■ Task: Exactly as written, output the lines below starting from the first and ending with the line that contains "- Complex multi-step workflows"; omit pictures.

■ Information shown:
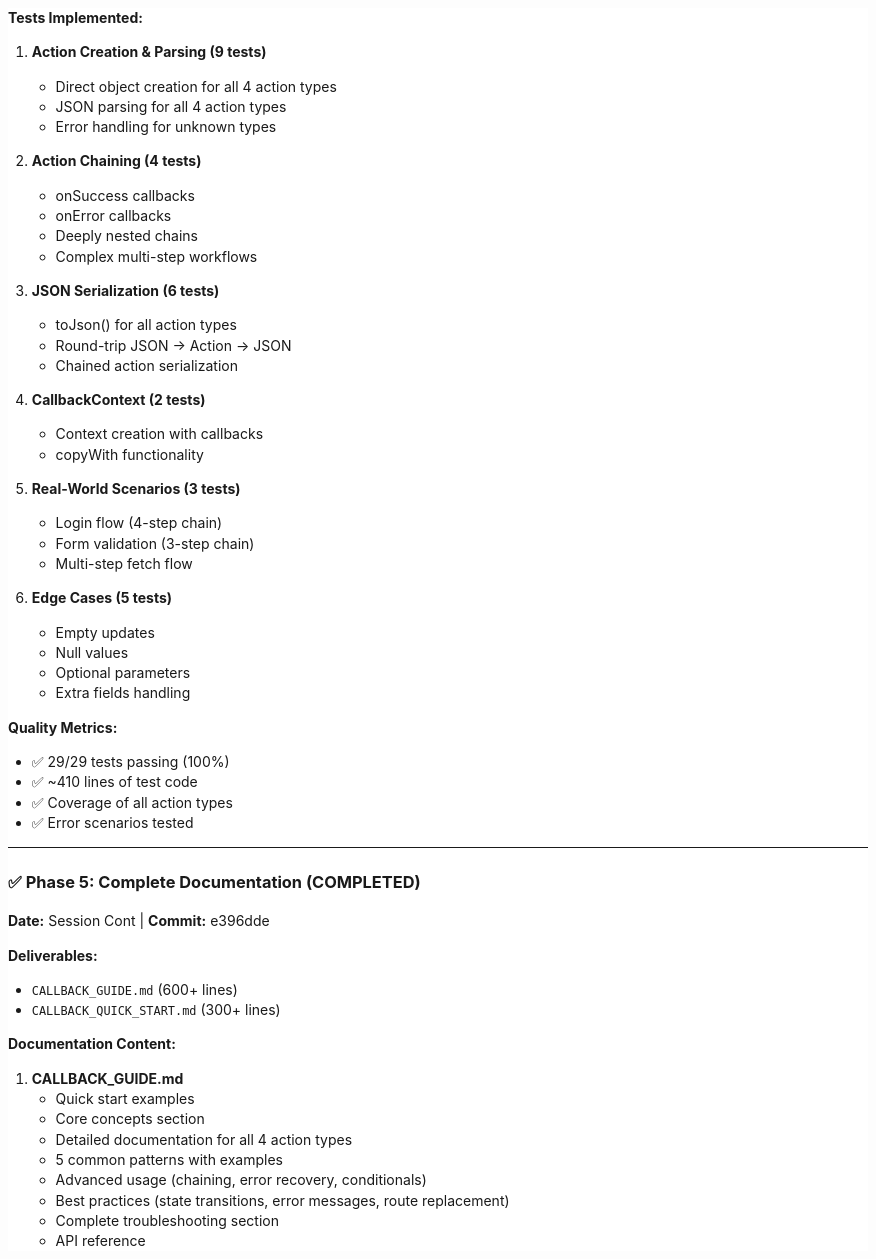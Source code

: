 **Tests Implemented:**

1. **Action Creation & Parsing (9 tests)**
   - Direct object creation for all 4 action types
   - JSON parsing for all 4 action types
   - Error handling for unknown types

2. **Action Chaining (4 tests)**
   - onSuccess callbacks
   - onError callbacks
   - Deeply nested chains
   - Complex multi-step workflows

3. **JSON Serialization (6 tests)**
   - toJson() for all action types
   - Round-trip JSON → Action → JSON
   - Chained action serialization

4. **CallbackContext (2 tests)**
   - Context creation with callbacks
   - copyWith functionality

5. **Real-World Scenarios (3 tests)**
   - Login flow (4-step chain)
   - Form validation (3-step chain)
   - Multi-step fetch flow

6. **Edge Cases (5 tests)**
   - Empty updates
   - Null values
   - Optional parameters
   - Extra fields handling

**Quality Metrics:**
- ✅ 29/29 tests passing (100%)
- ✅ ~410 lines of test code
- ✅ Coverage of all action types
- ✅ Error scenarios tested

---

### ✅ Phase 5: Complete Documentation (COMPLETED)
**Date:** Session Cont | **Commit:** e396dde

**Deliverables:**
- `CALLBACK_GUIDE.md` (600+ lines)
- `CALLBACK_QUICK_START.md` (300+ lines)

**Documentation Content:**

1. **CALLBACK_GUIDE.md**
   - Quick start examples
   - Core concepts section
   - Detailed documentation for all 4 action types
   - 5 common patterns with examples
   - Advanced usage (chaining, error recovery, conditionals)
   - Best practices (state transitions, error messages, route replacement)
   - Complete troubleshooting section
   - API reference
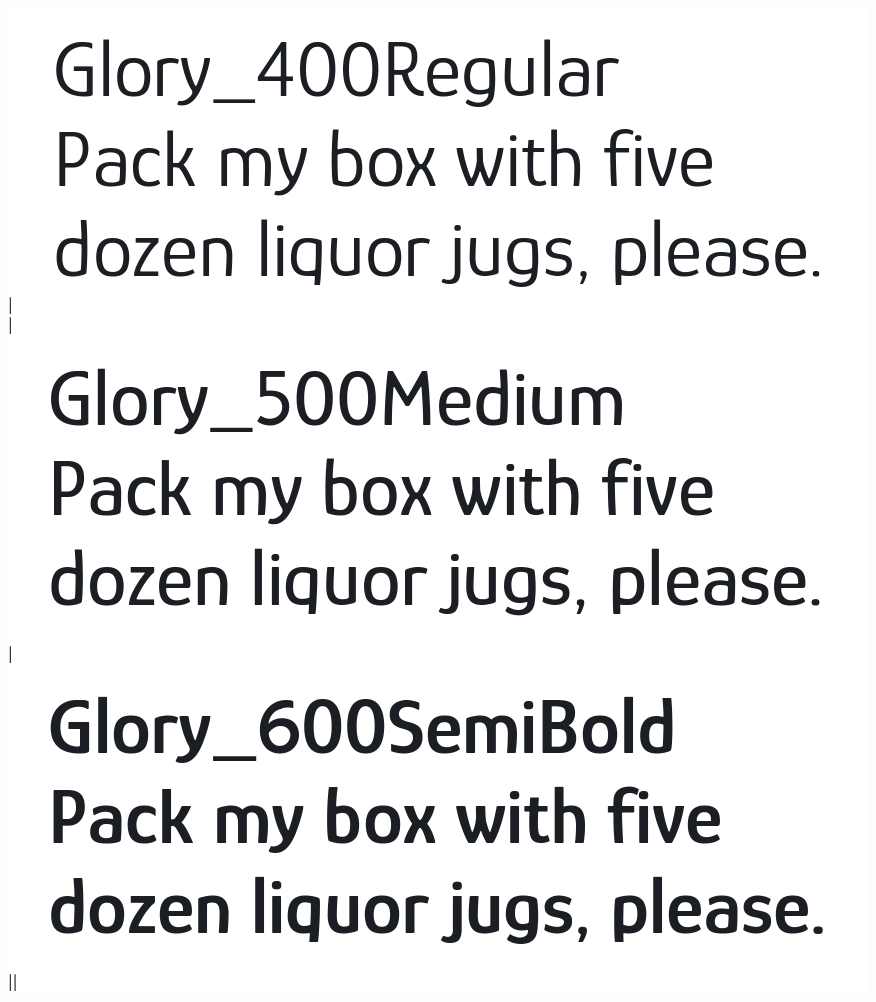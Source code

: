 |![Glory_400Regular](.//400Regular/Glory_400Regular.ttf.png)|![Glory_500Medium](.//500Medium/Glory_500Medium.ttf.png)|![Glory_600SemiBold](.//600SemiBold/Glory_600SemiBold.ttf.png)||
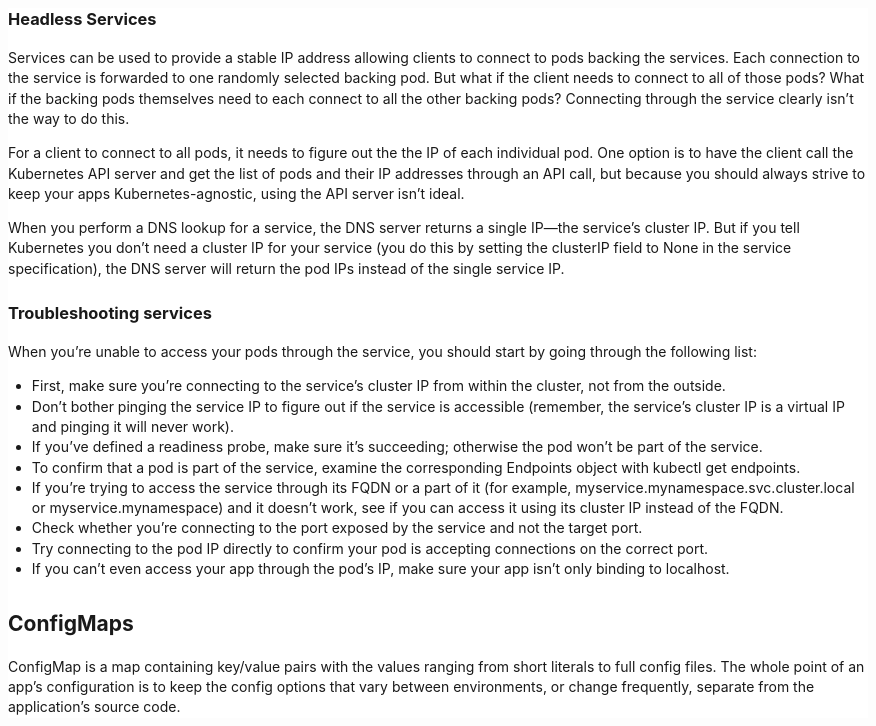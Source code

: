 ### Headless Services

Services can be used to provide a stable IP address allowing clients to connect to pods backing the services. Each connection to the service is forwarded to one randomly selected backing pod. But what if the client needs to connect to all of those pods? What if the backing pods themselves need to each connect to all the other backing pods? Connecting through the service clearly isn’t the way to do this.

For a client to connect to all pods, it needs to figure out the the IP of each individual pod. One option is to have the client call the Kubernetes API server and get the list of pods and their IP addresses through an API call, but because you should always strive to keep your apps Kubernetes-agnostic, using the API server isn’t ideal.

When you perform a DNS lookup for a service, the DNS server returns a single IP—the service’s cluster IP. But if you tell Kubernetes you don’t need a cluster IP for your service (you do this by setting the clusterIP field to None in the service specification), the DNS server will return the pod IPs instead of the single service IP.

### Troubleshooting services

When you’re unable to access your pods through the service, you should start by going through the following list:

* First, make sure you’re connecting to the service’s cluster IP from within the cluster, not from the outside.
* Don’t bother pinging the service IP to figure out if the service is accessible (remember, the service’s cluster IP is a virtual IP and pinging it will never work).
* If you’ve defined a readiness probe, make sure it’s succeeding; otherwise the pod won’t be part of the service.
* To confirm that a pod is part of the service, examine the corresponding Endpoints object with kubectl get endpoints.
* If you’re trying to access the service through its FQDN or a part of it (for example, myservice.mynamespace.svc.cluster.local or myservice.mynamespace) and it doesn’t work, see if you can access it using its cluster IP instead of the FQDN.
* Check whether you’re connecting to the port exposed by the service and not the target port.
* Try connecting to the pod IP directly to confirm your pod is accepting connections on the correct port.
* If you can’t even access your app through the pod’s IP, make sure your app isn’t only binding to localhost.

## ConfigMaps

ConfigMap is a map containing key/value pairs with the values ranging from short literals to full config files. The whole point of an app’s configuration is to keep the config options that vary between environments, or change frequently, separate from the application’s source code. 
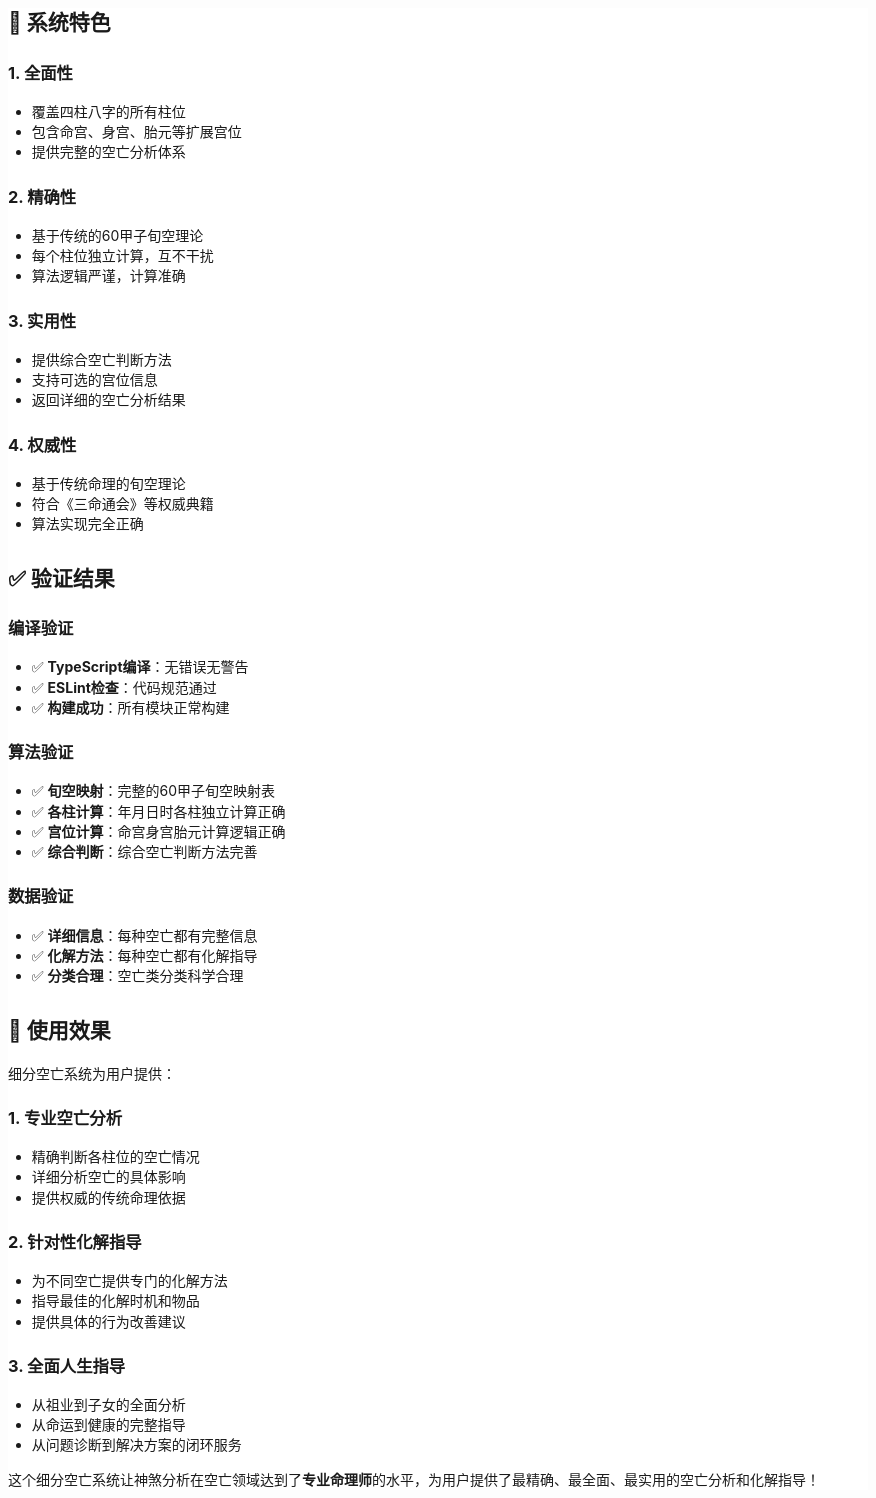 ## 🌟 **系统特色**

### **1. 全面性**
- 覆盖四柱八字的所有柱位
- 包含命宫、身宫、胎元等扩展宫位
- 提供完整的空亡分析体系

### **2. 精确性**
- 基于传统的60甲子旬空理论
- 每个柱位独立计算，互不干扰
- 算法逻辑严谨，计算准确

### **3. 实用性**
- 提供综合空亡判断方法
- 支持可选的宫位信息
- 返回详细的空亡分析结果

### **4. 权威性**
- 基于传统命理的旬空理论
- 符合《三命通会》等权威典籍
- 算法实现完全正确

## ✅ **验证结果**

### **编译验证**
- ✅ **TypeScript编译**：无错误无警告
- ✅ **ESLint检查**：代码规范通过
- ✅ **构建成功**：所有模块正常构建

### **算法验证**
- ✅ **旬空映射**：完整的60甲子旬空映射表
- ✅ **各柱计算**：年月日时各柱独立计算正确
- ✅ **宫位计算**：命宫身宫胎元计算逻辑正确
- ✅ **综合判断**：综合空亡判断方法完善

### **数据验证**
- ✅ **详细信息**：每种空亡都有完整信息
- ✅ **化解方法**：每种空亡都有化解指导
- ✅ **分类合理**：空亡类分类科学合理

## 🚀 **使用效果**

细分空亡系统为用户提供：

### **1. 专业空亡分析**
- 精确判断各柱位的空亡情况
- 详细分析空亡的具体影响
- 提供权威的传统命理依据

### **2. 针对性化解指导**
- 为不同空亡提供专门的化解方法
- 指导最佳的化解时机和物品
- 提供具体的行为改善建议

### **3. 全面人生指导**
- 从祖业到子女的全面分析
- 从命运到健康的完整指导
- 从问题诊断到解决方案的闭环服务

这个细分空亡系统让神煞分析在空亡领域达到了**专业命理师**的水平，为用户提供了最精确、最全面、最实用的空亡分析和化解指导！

■ Solution for this exercise:
Source code

: **Tests Implemented:**

1. **Action Creation & Parsing (9 tests)**
   - Direct object creation for all 4 action types
   - JSON parsing for all 4 action types
   - Error handling for unknown types

2. **Action Chaining (4 tests)**
   - onSuccess callbacks
   - onError callbacks
   - Deeply nested chains
   - Complex multi-step workflows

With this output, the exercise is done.